4 tips for building better AI agents that your business can trust
Summary
Thomson Reuters Labs, led by CTO Joel Hron, is actively integrating AI agents into its information services, utilizing both in-house models and off-the-shelf tools. The company aims to synthesize human expertise into judgment delivered via evolving mechanisms, increasingly through agents and agent-plus-software systems. Notable achievements include the AI-powered legal research tool Westlaw Advantage and a Deep Research agent. Hron emphasizes four key lessons for building trustworthy agentic AI: rigorous measurement of success through public and internal benchmarks, coupled with human expert validation; fostering collaboration between designers and data scientists to create common language and interfaces for human-AI interaction; extending agent capabilities by decomposing existing software applications into tools for agents; and engaging with external partners like the Trust in AI Alliance and Imperial College London to achieve high accuracy (99% and 99.9%) and ensure explainability and transparency.
Key takeaway
For AI/ML Directors evaluating agentic AI adoption, prioritize establishing robust evaluation frameworks that combine automated metrics with essential human expert validation. Your teams should focus on decomposing existing, proven software capabilities into agent-accessible tools to extend functionality, rather than expecting agents to be omniscient. Foster deep collaboration between UX designers and data scientists to ensure intuitive human-agent interfaces and shared understanding of agent operations.
Key insights
Building trustworthy AI agents requires rigorous measurement, cross-functional collaboration, and leveraging existing proven capabilities.
Principles
- Define "good" for automated evaluations.
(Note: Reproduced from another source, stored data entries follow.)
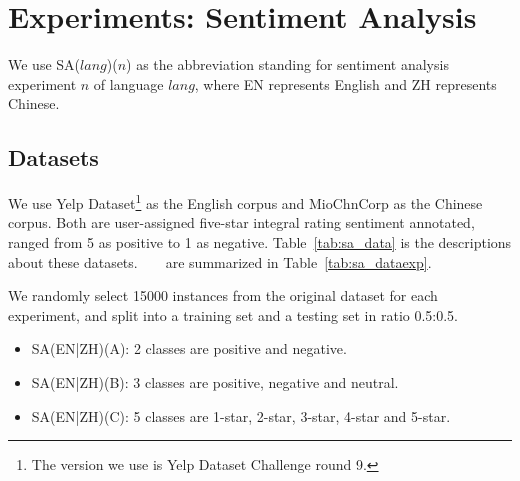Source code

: \section{Experiments: Sentiment Analysis}
We use SA($lang$)($n$) as the abbreviation standing for sentiment analysis experiment $n$ of language $lang$, where EN represents English and ZH represents Chinese.
\subsection{Datasets}
We use Yelp Dataset\footnote{The version we use is Yelp Dataset Challenge round 9.}\cite{Yelp} as the English corpus and MioChnCorp\cite{MioChnCorp} as the Chinese corpus.
Both are user-assigned five-star integral rating sentiment annotated, ranged from 5 as positive to 1 as negative. 
Table~\ref{tab:sa_data} is the descriptions about these datasets.
~\newline
~\newline
{} are summarized in Table~\ref{tab:sa_dataexp}.
\par We randomly select 15000 instances from the original dataset for each experiment, and split into a training set and a testing set in ratio 0.5:0.5.
\begin{itemize}
\item SA(EN|ZH)(A): 2 classes are positive and negative.
\item SA(EN|ZH)(B): 3 classes are positive, negative and neutral.
\item SA(EN|ZH)(C): 5 classes are 1-star, 2-star, 3-star, 4-star and 5-star.
\end{itemize}

\vspace{-\intextsep}


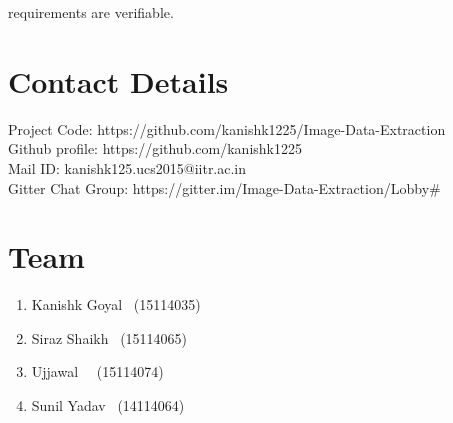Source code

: \documentclass[18 pt]{article}
\begin{document}
\begin{Large}
\begin{flushleft}
\makebox[0pt][l]{$\square$}\raisebox{.15ex}{\hspace{0.1em}$\checkmark$}
requirements are verifiable.

\section{Contact Details} 

Project Code: https://github.com/kanishk1225/Image-Data-Extraction\\
Github profile: https://github.com/kanishk1225\\
Mail ID: kanishk125.ucs2015@iitr.ac.in\\
Gitter Chat Group: https://gitter.im/Image-Data-Extraction/Lobby\#

\section{Team}

\begin{enumerate}
\item Kanishk Goyal \	(15114035)
		
\item Siraz Shaikh 	\	(15114065)
		
\item Ujjawal 	\	\	(15114074)
		
\item Sunil Yadav 	\	(14114064)
\end{enumerate}
\end{flushleft}
\end{Large}
\end{document}

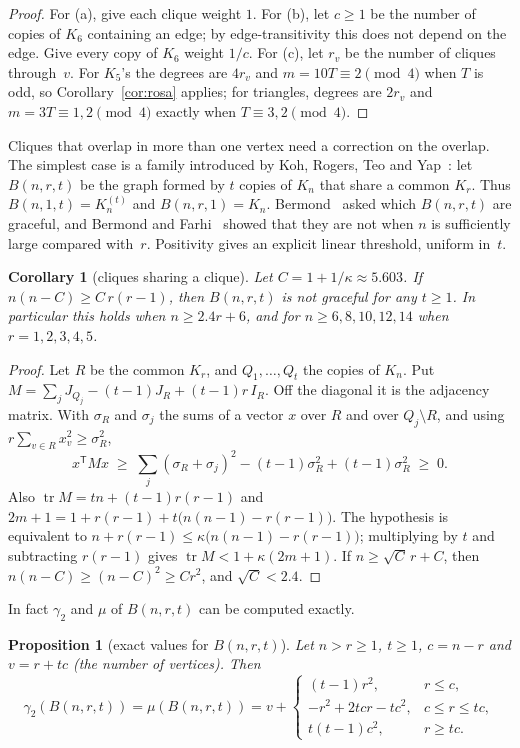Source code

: \documentclass[11pt]{amsart}
\newcommand{\thmmarker}{}
\newcommand{\mnew}{\gdef\thmmarker{\textsuperscript{$\star$}}}
\newcommand{\mgpt}{\gdef\thmmarker{\textsuperscript{$\dagger$}}}
\theoremstyle{tplain}
\newtheorem{corollary}[theorem]{Corollary}
\newtheorem{proposition}[theorem]{Proposition}
\theoremstyle{tdefinition}
\theoremstyle{tremark}
\newcommand{\tr}{\operatorname{tr}}
\begin{document}
\begin{proof}
For (a), give each clique weight $1$. For (b), let $c\ge1$ be the number of
copies of $K_6$ containing an edge; by edge-transitivity this does not depend
on the edge. Give every copy of $K_6$ weight $1/c$. For (c), let $r_v$ be
the number of cliques through~$v$. For $K_5$'s the degrees are $4r_v$ and $m=10T\equiv2\pmod4$ when $T$ is odd, so
Corollary~\ref{cor:rosa} applies; for triangles, degrees are $2r_v$ and
$m=3T\equiv1,2\pmod4$ exactly when $T\equiv3,2\pmod4$.
\end{proof}

Cliques that overlap in more than one vertex need a correction on the
overlap. The simplest case is a family introduced by Koh, Rogers, Teo and
Yap~\cite{koh}: let $B(n,r,t)$ be the graph formed by $t$ copies of $K_n$ that
share a common $K_r$. Thus $B(n,1,t)=K_n^{(t)}$ and $B(n,r,1)=K_n$.
Bermond~\cite{bermond} asked which $B(n,r,t)$ are graceful, and Bermond and
Farhi~\cite{bf} showed that they are not when $n$ is sufficiently large
compared with~$r$. Positivity gives an explicit linear threshold, uniform
in~$t$.

\mnew\begin{corollary}[cliques sharing a clique]\label{cor:bnrt}
Let $C=1+1/\kappa\approx5.603$. If $n(n-C)\ge C\,r(r-1)$, then $B(n,r,t)$ is
not graceful for any $t\ge1$. In particular this holds when $n\ge2.4r+6$, and
for $n\ge6,8,10,12,14$ when $r=1,2,3,4,5$.
\end{corollary}

\begin{proof}
Let $R$ be the common $K_r$, and $Q_1,\dots,Q_t$ the copies of $K_n$. Put
$M=\sum_jJ_{Q_j}-(t-1)J_R+(t-1)r\,I_R$. Off the diagonal it is the adjacency
matrix. With $\sigma_R$ and $\sigma_j$ the sums of a vector $x$ over $R$ and
over $Q_j\setminus R$, and using $r\sum_{v\in R}x_v^2\ge\sigma_R^2$,
\[
  x^{\mathsf T}Mx\;\ge\;\sum_j(\sigma_R+\sigma_j)^2-(t-1)\sigma_R^2+(t-1)\sigma_R^2\;\ge\;0 .
\]
Also $\tr M=tn+(t-1)r(r-1)$ and $2m+1=1+r(r-1)+t\bigl(n(n-1)-r(r-1)\bigr)$.
The hypothesis is equivalent to $n+r(r-1)\le\kappa\bigl(n(n-1)-r(r-1)\bigr)$;
multiplying by $t$ and subtracting $r(r-1)$ gives $\tr M<1+\kappa(2m+1)$. If
$n\ge\sqrt C\,r+C$, then $n(n-C)\ge(n-C)^2\ge Cr^2$, and $\sqrt C<2.4$.
\end{proof}

In fact $\gamma_2$ and $\mu$ of $B(n,r,t)$ can be computed exactly.

\mgpt\begin{proposition}[exact values for $B(n,r,t)$]\label{prop:commoncore}
Let $n>r\ge1$, $t\ge1$, $c=n-r$ and $v=r+tc$ (the number of vertices). Then
\[
 \gamma_2(B(n,r,t))=\mu(B(n,r,t))=
 v+\begin{cases}
   (t-1)r^2,&r\le c,\\
   -r^2+2tcr-tc^2,&c\le r\le tc,\\
   t(t-1)c^2,&r\ge tc.
 \end{cases}
\]
\end{proposition}
\end{document}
- Human experts are critical for final validation.
- Decompose existing software into agent tools.
Method
Measure agent success using public benchmarks, internal benchmarks with defined "good" answers, and human expert validation. Foster collaboration between designers and data scientists to create shared human-agent interfaces.
In practice
- Develop internal benchmarks for AI agent performance.
- Integrate human experts into the evaluation loop.
- Adapt existing software as tools for AI agents.
Topics
- AI Agents
- Trustworthy AI
- AI Evaluation
- Human-AI Collaboration
- Generative AI
Best for: VP of Engineering/Data, Director of AI/ML, AI Architect, CTO, AI Product Manager, MLOps Engineer
Related on AIssential
Editorial summary, takeaway, and curation by AIssential. Original article published by News and Advice on the World's Latest Innovations | ZDNET.